Die Haustür fällt zu und Mandy hört Gerhard in die Küche gehen. Die Kaffeemaschine geht mit leisem Surren an.
Mandy sitzt im Wohnzimmer. Es ist dunkel. Sie hat das Licht schon ausgemacht und auch den Fernseher. Sie sitzt hier und grübelt. Schon geraume Zeit. Eigentlich wollte sie nicht auf Gerhard warten, er kommt immer so spät zur Zeit, so spät, dass das Gespräch zwischen ihnen praktisch zum Erliegen gekommen ist. Sie hier in Grömlitz, kümmert sich um Charlotte und er in Ehrlichstett, immer in Ehrlichstett, immer im Dienst, immer dabei, die Welt zu retten.Welche Welt, eigentlich und warum?
Was ist mit ihrer Welt geworden, ihrer gemeinsamen? Ihrer Familie, Charlotte, wann hat die den Vater das letzte Mal gesehen, außer an den Wochenden? Wenn sie mitkommt nach Ehrlichstett und der Vater dort auch nur keine Zeit für sie hat und sie mit den anderen Ponykindern rumhängt.
Und Devon. Mandy seufzt. Devon hat sich entzogen, völlig entzogen. Die seltenste Zeit ist er zu Hause, meistens irgendwo und irgendwie, sie hat den Versuch aufgegeben mit ihm zu reden. Er bräuchte einen Vater, denkt sie, der ihn mal mitnimmt zum Angeln oder Radfahren, zum Reden unter Männern. Aber Gerhard, der hat keine Zeit, der muss die Welt retten. Und nun einmal mehr, seit dieser Bonsayh sich auf ihn eingeschossen hat. Seitdem kennt er kein anderes Thema mehr.

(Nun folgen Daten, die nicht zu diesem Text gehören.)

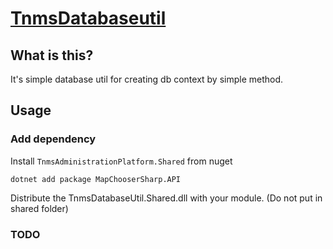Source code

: ﻿# [TnmsDatabaseutil](https://github.com/fltuna/TnmsDatabaseUtil)

## What is this?

It's simple database util for creating db context by simple method.

## Usage

### Add dependency

Install `TnmsAdministrationPlatform.Shared` from nuget

```shell
dotnet add package MapChooserSharp.API
```

Distribute the TnmsDatabaseUtil.Shared.dll with your module. (Do not put in shared folder)

### TODO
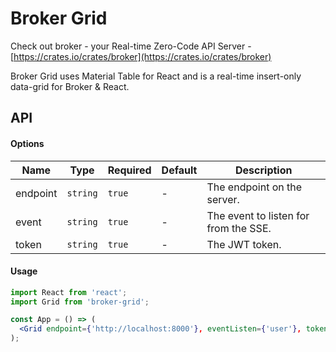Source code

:# Broker Grid

Check out broker - your Real-time Zero-Code API Server - [https://crates.io/crates/broker](https://crates.io/crates/broker)

Broker Grid uses Material Table for React and is a real-time insert-only data-grid for Broker & React.

## API

#### Options

| Name     | Type     | Required | Default                      | Description                                                                                                             |
| -------- | -------- | -------- | ---------------------------- | ----------------------------------------------------------------------------------------------------------------------- |
| endpoint | `string` | `true`   | -                            | The endpoint on the server.                                                                                             |
| event    | `string` | `true`   | -                            | The event to listen for from the SSE.                                                                                   |
| token    | `string` | `true`   | -                            | The JWT token.                                                                                                          |

#### Usage

```jsx
import React from 'react';
import Grid from 'broker-grid';

const App = () => (
  <Grid endpoint={'http://localhost:8000'}, eventListen={'user'}, token={'123'} />
);
```
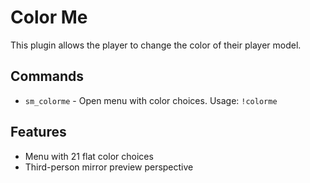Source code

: # Color Me
This plugin allows the player to change the color of their player model.

## Commands
* ```sm_colorme``` - Open menu with color choices. Usage: ```!colorme```

## Features
* Menu with 21 flat color choices
* Third-person mirror preview perspective
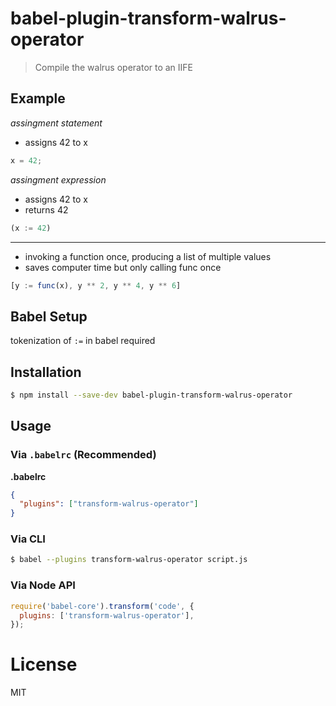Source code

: # babel-plugin-transform-walrus-operator

> Compile the walrus operator to an IIFE

## Example

<i>assingment statement</i>

- assigns 42 to x

```js
x = 42;
```

<i>assingment expression</i>

- assigns 42 to x
- returns 42

```js
(x := 42)
```

<hr>

- invoking a function once, producing a list of multiple values
- saves computer time but only calling func once

```js
[y := func(x), y ** 2, y ** 4, y ** 6]
```

## Babel Setup

tokenization of `:=` in babel required

## Installation

```sh
$ npm install --save-dev babel-plugin-transform-walrus-operator
```

## Usage

### Via `.babelrc` (Recommended)

**.babelrc**

```json
{
  "plugins": ["transform-walrus-operator"]
}
```

### Via CLI

```sh
$ babel --plugins transform-walrus-operator script.js
```

### Via Node API

```javascript
require('babel-core').transform('code', {
  plugins: ['transform-walrus-operator'],
});
```

# License

MIT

Mandy weiß, dass er die Internetseite von diesem Bonsayh liest und dass ihn das wahnsinnig macht. Diese Ohrnacht, da nichts gegen tun zu können, gegen diese Lügen. Bonsayh verdreht alles, jedes kleinste bisschen Information, das er erhält, wendet und verzerrt er solange, bis es eine üble Anklage wird, ein Pseudobeweis irgendeiner üblen Straftat oder eines Vergehens. Und Gerhard ist ein so aufrechter Mann, mit einem starken Gerechtigkeitssinn.
Auch, wenn sie es nicht gutheißt, so weiß sie doch, dass sein Tun für diesen Verein selbstlos ist. Uneigennützig und selbstlos. Und dass er nicht aufhören wird. Dieser Bonsayh ist auf dem Holzweg, denkt sie, wenn er glaubt, dass Gerhard dann aufhören wird, wenn er ein paar Lügen über ihn verbreitet, nein, sie kennt ihren Gerhard, das Gegenteil wird geschehen, er wird um so hartnäckiger die Welt retten, die HEILE WELT, die ohne ihn schon längst verloren wäre.
Sie seufzt tief auf und erschrickt, als Gerhards Silhouette in der Tür auftaucht und einen dunklen Schatten vor dem hellen Flurlicht wirft.
„Mandy?" seine Stimme, müde, ein bisschen tonlos.
Sie nickt, erinnert sich dann aber, dass sie im Dunkeln sitzt und er sie nicht sehen kann und sagt:
„Ja.Ich bin hier, auf dem Sofa." Sie klopft mit der linken Hand neben sich.
Er betritt den Raum und lässt sich schwer neben sie sinken.
„Es ist blödsinnig, wenn ich dich frage ob wir da wieder rauskommen, oder?"
Ohne es zu sehen, spürt sie, wie er sie im Dunklen ansieht.„Mandy,"seine Stimme ist resigniert, „Mandy, das geht nicht. Ich kann den Verein jetzt nicht allein lassen. Und ohne mich geht das nicht weiter. Corinne braucht mich."
„Gerhard, warum? Warum ist da so wichtig? Warum ist Corinne so wichtig?" ein tonloses Schluchzen steigt in ihrer Kehle auf, das sie widerwillig versucht zu unterdrücken.. „Warum ist das so wichtig, dass du alles dafür opferst? Deine Familie, den Heim, in dem du nie bist, deine Reputation, die hier angegriffen wird, dein guter Ruf, und vielleicht auch deinen Job, wenn dieser Bonsayh seine Verleumdungen auch an deinen Arbeitgeber schickt, wie er es angekündigt hat. Warum, Gerhard, warum ist das so wichtig?"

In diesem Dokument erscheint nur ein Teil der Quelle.